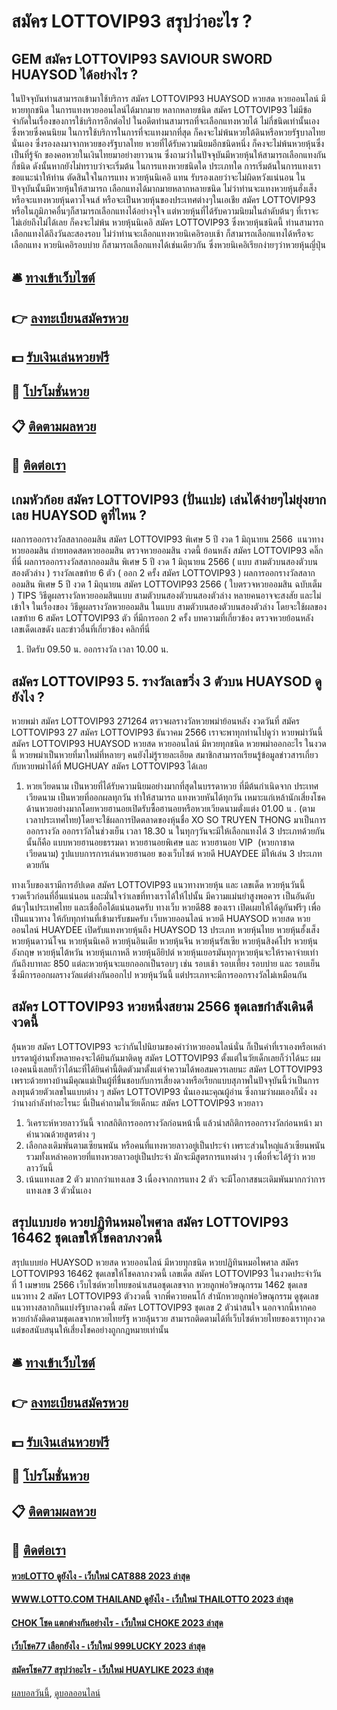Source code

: # สมัคร LOTTOVIP93 สรุปว่าอะไร ?
## GEM สมัคร LOTTOVIP93 SAVIOUR SWORD HUAYSOD ได้อย่างไร ?
ในปัจจุบันท่านสามารถเข้ามาใช้บริการ สมัคร LOTTOVIP93 HUAYSOD หวยสด หวยออนไลน์ มีหวยทุกชนิด ในการแทงหวยออนไลน์ได้มากมาย หลากหลายชนิด สมัคร LOTTOVIP93 ไม่มีข้อจำกัดในเรื่องของการใช้บริการอีกต่อไป ในอดีตท่านสามารถที่จะเลือกแทงหวยได้ ไม่กี่ชนิดเท่านั้นเองซึ่งหวยซึ่งคนนิยม ในการใช้บริการในการที่จะแทงมากที่สุด ก็คงจะไม่พ้นหวยใต้ดินหรือหวยรัฐบาลไทยนั่นเอง ซึ่งรองลงมาจากหวยของรัฐบาลไทย หวยที่ได้รับความนิยมอีกชนิดหนึ่ง ก็คงจะไม่พ้นหวยหุ้นซึ่งเป็นที่รู้จัก ของคอหวยในเงินไทยมาอย่างยาวนาน ซึ่งถามว่าในปัจจุบันมีหวยหุ้นให้สามารถเลือกแทงกันกี่ชนิด
ดังนั้นหากยังไม่ทราบว่าจะเริ่มต้น ในการแทงหวยชนิดใด ประเภทใด การเริ่มต้นในการแทงเราขอแนะนำให้ท่าน ตัดสินใจในการแทง หวยหุ้นนิเคอิ แทน รับรองเลยว่าจะไม่ผิดหวังแน่นอน
ในปัจจุบันนั้นมีหวยหุ้นให้สามารถ เลือกแทงได้มากมายหลากหลายชนิด ไม่ว่าท่านจะแทงหวยหุ้นฮั่งเส็ง หรือจะแทงหวยหุ้นดาวโจนส์ หรือจะเป็นหวยหุ้นของประเทศต่างๆในเอเชีย สมัคร LOTTOVIP93 หรือในภูมิภาคอื่นๆก็สามารถเลือกแทงได้อย่างจุใจ แต่หวยหุ้นที่ได้รับความนิยมในลำดับต้นๆ ที่เราจะไม่เอ่ยถึงไม่ได้เลย ก็คงจะไม่พ้น หวยหุ้นนิเคอิ สมัคร LOTTOVIP93 ซึ่งหวยหุ้นชนิดนี้ ท่านสามารถเลือกแทงได้ถึงวันละสองรอบ ไม่ว่าท่านจะเลือกแทงหวยนิเคอิรอบเช้า ก็สามารถเลือกแทงได้หรือจะเลือกแทง หวยนิเคอิรอบบ่าย ก็สามารถเลือกแทงได้เช่นเดียวกัน ซึ่งหวยนิเคอิเรียกง่ายๆว่าหวยหุ้นญี่ปุ่น

## 🛎 [ทางเข้าเว็บไซต์](https://bit.ly/3BG5bNw)
## 👉 [ลงทะเบียนสมัครหวย](https://bit.ly/3BG5bNw)
## 💵 [รับเงินเล่นหวยฟรี](https://bit.ly/3C3mvgS)
## 👑 [โปรโมชั่นหวย](https://bit.ly/3C3mvgS)
## 📋 [ติดตามผลหวย](https://bit.ly/3C3mvgS)
## 📱 [ติดต่อเรา](https://bit.ly/3C3mvgS)

## เกมหัวก้อย สมัคร LOTTOVIP93 (ปั่นแปะ) เล่นได้ง่ายๆไม่ยุ่งยากเลย HUAYSOD ดูที่ไหน ?
ผลการออกรางวัลสลากออมสิน สมัคร LOTTOVIP93 พิเศษ 5 ปี งวด 1 มิถุนายน 2566
 แนวทางหวยออมสิน ถ่ายทอดสดหวยออมสิน ตรวจหวยออมสิน งวดนี้ ย้อนหลัง สมัคร LOTTOVIP93 คลิ๊กที่นี่ 
ผลการออกรางวัลสลากออมสิน พิเศษ 5 ปี งวด 1 มิถุนายน 2566 ( แบบ สามตัวบนสองตัวบนสองตัวล่าง )
รางวัลเลขท้าย 6 ตัว ( ออก 2 ครั้ง สมัคร LOTTOVIP93 )
ผลการออกรางวัลสลากออมสิน พิเศษ 5 ปี งวด 1 มิถุนายน สมัคร LOTTOVIP93 2566 ( ใบตรวจหวยออมสิน ฉบับเต็ม )
TIPS วิธีดูผลรางวัลหวยออมสินแบบ สามตัวบนสองตัวบนสองตัวล่าง
หลายคนอาจจะสงสัย และไม่เข้าใจ ในเรื่องของ วิธีดูผลรางวัลหวยออมสิน ในแบบ สามตัวบนสองตัวบนสองตัวล่าง โดยจะใช้ผลของ เลขท้าย 6 สมัคร LOTTOVIP93 ตัว ที่มีการออก 2 ครั้ง
บทความที่เกี่ยวข้อง
ตรวจหวยย้อนหลัง เลขเด็ดเลขดัง และข่าวอื่นที่เกี่ยวข้อง คลิกที่นี่
1. ปิดรับ 09.50 น. ออกรางวัล เวลา 10.00 น.

## สมัคร LOTTOVIP93 5. รางวัลเลขวิ่ง 3 ตัวบน HUAYSOD ดูยังไง ?
หวยพม่า สมัคร LOTTOVIP93 271264 ตรวจผลรางวัลหวยพม่าย้อนหลัง งวดวันที่ สมัคร LOTTOVIP93 27 สมัคร LOTTOVIP93 ธันวาคม 2566 เราจะพาทุกท่านไปดูว่า หวยพม่าวันนี้ สมัคร LOTTOVIP93 HUAYSOD หวยสด หวยออนไลน์ มีหวยทุกชนิด หวยพม่าออกอะไร ในงวดนี้ หวยพม่าเป็นหวยที่มาใหม่ที่หลายๆ คนยังไม่รู้รายละเอียด สมาชิกสามารถเรียนรู้ข้อมูลข่าวสารเกี่ยวกับหวยพม่าได้ที่ MUGHUAY สมัคร LOTTOVIP93 ได้เลย
1. หวยเวียดนาม เป็นหวยที่ได้รับความนิยมอย่างมากที่สุดในบรรดาหวย ที่มีต้นกำเนิดจาก ประเทศเวียดนาม เป็นหวยที่ออกผลทุกวัน ทำให้สามารถ แทงหวยหันได้ทุกวัน เหมาะแก่เหล้านักเสี่ยงโชคด้านหวยอย่างมากโดยหวยฮานอยเปิดรับซื้อฮานอยหรือหวยเวียดนามตั่งแต่ง 01.00 น . (ตามเวลาประเทศไทย)โดยจะใช้ผลการปิดตลาดของหุ้นชื่อ XO SO TRUYEN THONG มาเป็นการออกรางวัล ออกราวัลในช่วงเย็น เวลา 18.30 น ในทุกๆวันจะมีให้เลือกแทงได้ 3 ประเภทด้วยกัน นั้นก็คือ แบบหวยฮานอยธรรมดา หวยฮานอยพิเศษ และ หวยฮานอย VIP  (หวยกาชาดเวียดนาม) รูปแบบการการเล่นหวยฮานอย ของเว็บไซต์ หวยดี HUAYDEE มีให้เล่น 3 ประเภทดวยกัน

ทางเว็บของเรามีการอัปเดต สมัคร LOTTOVIP93 แนวทางหวยหุ้น และ เลขเด็ด หวยหุ้นวันนี้ รวดเร็วก่อนที่อื่นแน่นอน และมั่นใจว่าเลขที่ทางเราได้ให้ไปนั้น มีความแม่นยำสูงพอควร เป็นอันดับต้นๆในประเทศไทย และเชื่อถือได้แน่นอนครับ ทางเว็บ หวยดี88 ของเรา เปิดเผยให้ได้ดูกันฟรีๆ เพื่อเป็นแนวทาง ให้กับทุกท่านที่เข้ามารับชมครับ
เว็บหวยออนไลน์ หวยดี HUAYSOD หวยสด หวยออนไลน์ HUAYDEE เปิดรับแทงหวยหุ้นถึง HUAYSOD 13 ประเภท หวยหุ้นไทย หวยหุ้นฮั้งเส็ง หวยหุ้นดาวน์โจน หวยหุ้นนิเคอิ หวยหุ้นอินเดีย หวยหุ้นจีน หวยหุ้นรัสเซีย หวยหุ้นสิงค์โปร หวยหุ้นอังกฤษ หวยหุ้นไต้หวัน หวยหุ้นเกาหลี หวยหุ้นอียิปต์
หวยหุ้นเยอรมันทุกๆหวยหุ้นจะให้ราคาจ่ายเท่ากันถึงบาทละ 850 แต่ละหวยหุ้นจะแยกออกเป็นรอบๆ เช่น รอบเช้า รอบเที้ยง รอบบ่าย และ รอบเย็น ซึ่งมีการออกผลรางวัลแต่ต่างกันออกไป หวยหุ้นวันนี้ แต่ประเภทจะมีการออกรางวัลไม่เหมือนกัน

## สมัคร LOTTOVIP93 หวยหนึ่งสยาม 2566 ชุดเลขกำลังเดินดีงวดนี้
ลุ้นหวย สมัคร LOTTOVIP93 จะว่ากันไปนิยามของคำว่าหวยออนไลน์นั่น ก็เป็นคำที่เราเองหรือเหล่าบรรดาผู้อ่านทั้งหลายคงจะได้ยินกันมาติดหู สมัคร LOTTOVIP93 ตั้งแต่ในวัยเด็กเลยก็ว่าได้นะ ผมเองคนนึงเลยก็ว่าได้นะที่ได้ยินคำนี้ติดตัวมาตั้งแต่จำความได้พอสมควรเลยนะ สมัคร LOTTOVIP93 เพราะด้วยทางบ้านมีคุณแม่เป็นผู้ที่ชื่นชอบกับการเสี่ยงดวงหรือเรียกแบบสุภาพในปัจจุบันนี้ว่าเป็นการลงทุนด้วยตัวเลขในแบบต่าง ๆ สมัคร LOTTOVIP93 นั่นเองนะคุณผู้อ่าน ซึ่งถามว่าผมเองก็นั่ง งง ว่านางกำลังทำอะไรนะ นี่เป็นคำถามในวัยเด็กนะ สมัคร LOTTOVIP93 หวยลาว
1. วิเคราะห์หวยลาววันนี้ จากสถิติการออกรางวัลก่อนหน้านี้ แล้วนำสถิติการออกรางวัลก่อนหน้า มาคำนวณด้วยสูตรต่าง ๆ
2. เลือกลงเดิมพันตามเซียนพนัน หรือคนที่แทงหวยลาวอยู่เป็นประจำ เพราะส่วนใหญ่แล้วเซียนพนัน รวมทั้งเหล่าคอหวยที่แทงหวยลาวอยู่เป็นประจำ มักจะมีสูตรการแทงต่าง ๆ เพื่อที่จะได้รู้ว่า หวยลาววันนี้
3. เน้นแทงเลข 2 ตัว มากกว่าแทงเลข 3 เนื่องจากการแทง 2 ตัว จะมีโอกาสชนะเดิมพันมากกว่าการแทงเลข 3 ตัวนั่นเอง

## สรุปแบบย่อ หวยปฏิทินหมอไพศาล สมัคร LOTTOVIP93 16462 ชุดเลขให้โชคลาภงวดนี้
สรุปแบบย่อ HUAYSOD หวยสด หวยออนไลน์ มีหวยทุกชนิด หวยปฏิทินหมอไพศาล สมัคร LOTTOVIP93 16462 ชุดเลขให้โชคลาภงวดนี้ เลขเด็ด สมัคร LOTTOVIP93 ในงวดประจำวันที่ 1 เมษายน 2566 เว็บไซต์หวยไทยขอนำเสนอชุดเลขจาก หวยลูกพ่อวิษณุกรรม 1462 ชุดเลขแนวทาง 2 สมัคร LOTTOVIP93 ตัวงวดนี้ จากพี่ควายคนโก้ สำนักหวยลูกพ่อวิษณุกรรม ดูชุดเลขแนวทางสลากกินแบ่งรัฐบาลงวดนี้ สมัคร LOTTOVIP93 ชุดเลข 2 ตัวน่าสนใจ นอกจากนี้หากคอหวยกำลังติดตามชุดเลขจากหวยไทยรัฐ หวยลุ้นรวย สามารถติดตามได้ที่เว็บไซต์หวยไทยของเราทุกงวด แต่ขอสนับสนุนให้เสี่ยงโชคอย่างถูกกฎหมายเท่านั้น

## 🛎 [ทางเข้าเว็บไซต์](https://bit.ly/3BG5bNw)
## 👉 [ลงทะเบียนสมัครหวย](https://bit.ly/3BG5bNw)
## 💵 [รับเงินเล่นหวยฟรี](https://bit.ly/3C3mvgS)
## 👑 [โปรโมชั่นหวย](https://bit.ly/3C3mvgS)
## 📋 [ติดตามผลหวย](https://bit.ly/3C3mvgS)
## 📱 [ติดต่อเรา](https://bit.ly/3C3mvgS)

#### [หวยLOTTO ดูยังไง - เว็บใหม่ CAT888 2023 ล่าสุด](https://atom.io/themes/หวยlotto%20ดูยังไง%20-%20เว็บใหม่%20cat888%202023%20ล่าสุด)
#### [WWW.LOTTO.COM THAILAND ดูยังไง - เว็บใหม่ THAILOTTO 2023 ล่าสุด](https://atom.io/themes/www.lotto.com%20thailand%20ดูยังไง%20-%20เว็บใหม่%20thailotto%202023%20ล่าสุด)
#### [CHOK โชค แตกต่างกันอย่างไร - เว็บใหม่ CHOKE 2023 ล่าสุด](https://atom.io/themes/chok%20โชค%20แตกต่างกันอย่างไร%20-%20เว็บใหม่%20choke%202023%20ล่าสุด)
#### [เว็บโชค77 เลือกยังไง - เว็บใหม่ 999LUCKY 2023 ล่าสุด](https://atom.io/themes/เว็บโชค77%20เลือกยังไง%20-%20เว็บใหม่%20999lucky%202023%20ล่าสุด)
#### [สมัครโชค77 สรุปว่าอะไร - เว็บใหม่ HUAYLIKE 2023 ล่าสุด](https://atom.io/themes/สมัครโชค77%20สรุปว่าอะไร%20-%20เว็บใหม่%20huaylike%202023%20ล่าสุด)

[ผลบอลวันนี้](https://siamsport.tv "ผลบอลวันนี้"), [ดูบอลออนไลน์](https://siamsport.tv/ดูบอลสด "ดูบอลออนไลน์")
--------------------------------------------------
● DIRECTIONS: Among the lines above, find those containing the word "ผลการออกรางว" and copy each.

● EXERCISE ANSWER:
ผลการออกรางวัลสลากออมสิน สมัคร LOTTOVIP93 พิเศษ 5 ปี งวด 1 มิถุนายน 2566
ผลการออกรางวัลสลากออมสิน พิเศษ 5 ปี งวด 1 มิถุนายน 2566 ( แบบ สามตัวบนสองตัวบนสองตัวล่าง )
ผลการออกรางวัลสลากออมสิน พิเศษ 5 ปี งวด 1 มิถุนายน สมัคร LOTTOVIP93 2566 ( ใบตรวจหวยออมสิน ฉบับเต็ม )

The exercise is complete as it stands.